I have, multiple times. My current setting lacks any and all goblinoids--in fact, really the only sapient races it has are the PHB races, minus dragonborn and plus bullywugs and kobolds, and a small number of monster races like fey, undead, and dragons. Does that make my world more unique than Krynn?
So
is there anything that makes Dragonlance unique? Or is it just "no orcs"?
And I can tell you this: if I had a sudden need to add a new sentient race to my world to accomodate a player...
I would.
It would be a lot harder than with three humans.
Not at all. It might even be easier, depending on the type of horror I want to go for, the type of players, and what sort of things they're OK with. Because (as an example) tempting them to resort to a more primal nature is
prime horror material, especially when only one of those three races is a predator. And I don't even need to resort to
that when all the standard horror plots are still available to me and would work whether or not the PCs have fur.
Funny how you're adamant you can run Discworld in D&D, despite how vastly different that setting is from the typical D&D setting, but think it would be too hard to run a horror game with non-human PCs.
I feel that you're just being a contrarian for the heck of it.

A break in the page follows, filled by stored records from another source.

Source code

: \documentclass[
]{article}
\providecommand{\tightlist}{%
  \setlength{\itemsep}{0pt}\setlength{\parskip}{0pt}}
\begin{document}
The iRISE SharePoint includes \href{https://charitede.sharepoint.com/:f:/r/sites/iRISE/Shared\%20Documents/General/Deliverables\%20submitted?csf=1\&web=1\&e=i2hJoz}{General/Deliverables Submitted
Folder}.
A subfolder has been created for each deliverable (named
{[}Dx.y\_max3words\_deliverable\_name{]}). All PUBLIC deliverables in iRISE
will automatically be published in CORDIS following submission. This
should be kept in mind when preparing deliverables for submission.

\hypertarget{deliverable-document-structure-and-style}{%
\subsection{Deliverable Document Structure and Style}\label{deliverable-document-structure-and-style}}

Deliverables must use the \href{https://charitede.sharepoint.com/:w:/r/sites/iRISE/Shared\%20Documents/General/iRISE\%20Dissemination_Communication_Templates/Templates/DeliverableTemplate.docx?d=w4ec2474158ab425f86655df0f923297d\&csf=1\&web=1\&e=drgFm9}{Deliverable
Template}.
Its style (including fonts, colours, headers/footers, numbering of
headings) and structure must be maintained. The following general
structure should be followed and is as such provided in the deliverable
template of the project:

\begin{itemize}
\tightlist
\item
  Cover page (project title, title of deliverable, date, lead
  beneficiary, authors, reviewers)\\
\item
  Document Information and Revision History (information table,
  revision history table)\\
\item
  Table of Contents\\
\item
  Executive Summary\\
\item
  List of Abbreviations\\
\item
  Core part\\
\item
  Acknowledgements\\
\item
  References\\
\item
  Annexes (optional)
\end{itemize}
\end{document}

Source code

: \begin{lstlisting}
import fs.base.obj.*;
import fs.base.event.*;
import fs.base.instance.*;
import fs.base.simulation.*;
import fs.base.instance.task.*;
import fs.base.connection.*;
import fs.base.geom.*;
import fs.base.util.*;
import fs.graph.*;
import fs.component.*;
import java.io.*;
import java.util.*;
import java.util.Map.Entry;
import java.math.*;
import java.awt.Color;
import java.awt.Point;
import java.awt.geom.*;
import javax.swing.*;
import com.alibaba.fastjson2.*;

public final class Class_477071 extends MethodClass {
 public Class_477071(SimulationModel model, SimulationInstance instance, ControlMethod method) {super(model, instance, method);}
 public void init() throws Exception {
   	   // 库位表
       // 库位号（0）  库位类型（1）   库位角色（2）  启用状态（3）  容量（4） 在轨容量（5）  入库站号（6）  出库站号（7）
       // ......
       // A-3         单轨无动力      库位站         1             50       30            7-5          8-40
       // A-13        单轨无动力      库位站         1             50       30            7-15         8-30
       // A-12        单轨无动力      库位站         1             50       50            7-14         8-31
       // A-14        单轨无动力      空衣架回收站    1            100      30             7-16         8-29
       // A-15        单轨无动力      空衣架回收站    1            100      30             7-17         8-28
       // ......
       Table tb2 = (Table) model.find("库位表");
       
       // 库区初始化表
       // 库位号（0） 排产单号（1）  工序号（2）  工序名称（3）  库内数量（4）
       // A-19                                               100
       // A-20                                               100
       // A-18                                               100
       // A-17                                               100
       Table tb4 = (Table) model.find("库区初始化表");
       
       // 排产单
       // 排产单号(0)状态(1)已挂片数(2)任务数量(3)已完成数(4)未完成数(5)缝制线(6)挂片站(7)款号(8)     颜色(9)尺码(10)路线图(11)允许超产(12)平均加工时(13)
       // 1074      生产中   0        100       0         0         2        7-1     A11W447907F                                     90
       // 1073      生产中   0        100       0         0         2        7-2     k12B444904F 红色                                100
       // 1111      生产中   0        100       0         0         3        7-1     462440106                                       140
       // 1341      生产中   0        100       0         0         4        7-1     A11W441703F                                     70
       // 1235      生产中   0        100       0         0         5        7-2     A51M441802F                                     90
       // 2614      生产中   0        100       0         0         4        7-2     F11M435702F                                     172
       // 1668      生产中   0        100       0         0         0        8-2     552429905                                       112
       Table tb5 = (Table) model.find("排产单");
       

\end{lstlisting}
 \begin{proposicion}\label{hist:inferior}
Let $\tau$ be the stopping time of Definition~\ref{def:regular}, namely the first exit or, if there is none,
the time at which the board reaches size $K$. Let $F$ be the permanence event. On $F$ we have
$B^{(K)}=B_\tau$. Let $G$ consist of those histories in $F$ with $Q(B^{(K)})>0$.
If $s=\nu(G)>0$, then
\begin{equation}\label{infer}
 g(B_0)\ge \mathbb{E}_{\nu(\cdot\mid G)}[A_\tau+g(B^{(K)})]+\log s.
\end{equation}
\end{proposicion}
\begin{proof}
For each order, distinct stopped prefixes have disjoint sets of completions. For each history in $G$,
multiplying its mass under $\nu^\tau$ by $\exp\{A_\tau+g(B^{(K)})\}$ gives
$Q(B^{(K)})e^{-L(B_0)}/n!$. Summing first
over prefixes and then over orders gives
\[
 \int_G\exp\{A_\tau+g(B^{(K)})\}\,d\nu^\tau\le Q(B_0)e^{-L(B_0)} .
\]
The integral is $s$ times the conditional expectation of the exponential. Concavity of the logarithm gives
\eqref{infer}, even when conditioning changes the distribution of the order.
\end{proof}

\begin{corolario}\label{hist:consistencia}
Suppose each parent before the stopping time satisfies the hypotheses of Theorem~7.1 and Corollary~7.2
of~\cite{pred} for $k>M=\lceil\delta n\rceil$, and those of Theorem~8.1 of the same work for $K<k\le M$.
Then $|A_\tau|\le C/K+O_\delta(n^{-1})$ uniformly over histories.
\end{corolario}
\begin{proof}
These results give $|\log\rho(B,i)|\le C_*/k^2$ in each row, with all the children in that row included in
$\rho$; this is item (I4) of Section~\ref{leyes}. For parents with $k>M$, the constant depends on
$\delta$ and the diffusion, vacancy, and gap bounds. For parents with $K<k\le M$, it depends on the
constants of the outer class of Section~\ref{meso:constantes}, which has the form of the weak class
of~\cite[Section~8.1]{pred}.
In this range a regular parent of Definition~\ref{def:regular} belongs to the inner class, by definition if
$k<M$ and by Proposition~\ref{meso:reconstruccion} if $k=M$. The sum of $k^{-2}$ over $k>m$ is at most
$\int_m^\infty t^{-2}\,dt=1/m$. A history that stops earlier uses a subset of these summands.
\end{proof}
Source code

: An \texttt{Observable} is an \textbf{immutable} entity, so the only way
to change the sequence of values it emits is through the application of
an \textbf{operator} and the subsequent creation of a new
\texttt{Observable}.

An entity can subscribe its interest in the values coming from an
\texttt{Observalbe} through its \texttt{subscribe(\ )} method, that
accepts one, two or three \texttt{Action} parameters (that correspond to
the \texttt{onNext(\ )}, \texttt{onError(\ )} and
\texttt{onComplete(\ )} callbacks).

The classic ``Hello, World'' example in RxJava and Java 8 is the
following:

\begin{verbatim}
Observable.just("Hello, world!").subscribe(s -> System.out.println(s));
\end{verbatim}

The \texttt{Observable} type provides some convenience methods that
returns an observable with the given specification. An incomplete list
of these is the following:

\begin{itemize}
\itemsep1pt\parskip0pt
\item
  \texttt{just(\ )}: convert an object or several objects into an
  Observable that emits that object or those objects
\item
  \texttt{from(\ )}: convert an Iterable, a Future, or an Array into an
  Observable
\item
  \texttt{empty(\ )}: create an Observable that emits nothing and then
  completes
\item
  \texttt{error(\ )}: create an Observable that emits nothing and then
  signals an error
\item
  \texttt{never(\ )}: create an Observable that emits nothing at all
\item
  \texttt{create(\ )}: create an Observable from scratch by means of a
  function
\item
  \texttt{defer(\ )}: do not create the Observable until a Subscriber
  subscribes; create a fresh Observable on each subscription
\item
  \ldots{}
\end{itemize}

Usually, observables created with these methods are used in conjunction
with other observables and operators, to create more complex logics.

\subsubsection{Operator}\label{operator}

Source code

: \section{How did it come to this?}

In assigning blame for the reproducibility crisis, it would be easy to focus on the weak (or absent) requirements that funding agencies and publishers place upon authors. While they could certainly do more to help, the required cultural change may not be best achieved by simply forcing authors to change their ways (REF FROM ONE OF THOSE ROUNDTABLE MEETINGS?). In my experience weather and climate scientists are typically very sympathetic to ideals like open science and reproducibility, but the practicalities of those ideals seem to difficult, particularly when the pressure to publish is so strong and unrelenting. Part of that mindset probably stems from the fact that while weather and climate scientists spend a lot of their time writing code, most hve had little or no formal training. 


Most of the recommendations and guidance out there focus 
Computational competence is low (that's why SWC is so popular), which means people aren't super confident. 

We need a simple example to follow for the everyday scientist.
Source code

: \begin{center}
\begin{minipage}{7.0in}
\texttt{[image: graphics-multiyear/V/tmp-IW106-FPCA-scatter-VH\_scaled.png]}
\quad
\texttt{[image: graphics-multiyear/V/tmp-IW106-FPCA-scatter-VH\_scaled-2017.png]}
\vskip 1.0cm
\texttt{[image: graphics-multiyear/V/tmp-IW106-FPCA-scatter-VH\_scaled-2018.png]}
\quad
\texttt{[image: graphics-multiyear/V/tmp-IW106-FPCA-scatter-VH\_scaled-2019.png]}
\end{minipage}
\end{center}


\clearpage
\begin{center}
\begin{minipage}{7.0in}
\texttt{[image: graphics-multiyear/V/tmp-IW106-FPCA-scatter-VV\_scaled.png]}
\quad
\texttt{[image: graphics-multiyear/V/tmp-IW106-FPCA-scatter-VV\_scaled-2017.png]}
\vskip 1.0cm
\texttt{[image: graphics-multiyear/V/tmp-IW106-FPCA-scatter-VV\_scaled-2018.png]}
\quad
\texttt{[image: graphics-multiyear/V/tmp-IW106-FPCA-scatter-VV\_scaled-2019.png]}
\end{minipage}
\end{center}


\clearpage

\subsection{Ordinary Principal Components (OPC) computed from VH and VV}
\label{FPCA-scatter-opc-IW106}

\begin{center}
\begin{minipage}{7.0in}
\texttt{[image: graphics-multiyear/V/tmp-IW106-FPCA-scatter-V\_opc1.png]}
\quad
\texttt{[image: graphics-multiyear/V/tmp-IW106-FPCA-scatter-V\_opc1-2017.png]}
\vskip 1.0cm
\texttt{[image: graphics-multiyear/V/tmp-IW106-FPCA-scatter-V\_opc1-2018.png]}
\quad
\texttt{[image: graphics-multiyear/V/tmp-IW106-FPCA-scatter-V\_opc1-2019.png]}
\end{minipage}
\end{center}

Add the race of martians to Earth as of 10,000 years ago and still living here today and Earth would be a very, very, VERY different setting than the one we live in.
Not according to some conspiracy theorists.
But orcs aren't Martians and Athas isn't Earth. Why would orcs be any different than any of the other big, buff, violent races that already exist on Athas?
Since you seemed to miss it in the quote of mine directly above this response, I'll put it here. I'm going to assume that you missed it rather than deliberately skipped it in order to twist my argument again.
"The setting won't fall apart, but it will feel different."
You keep making this claim. Prove it.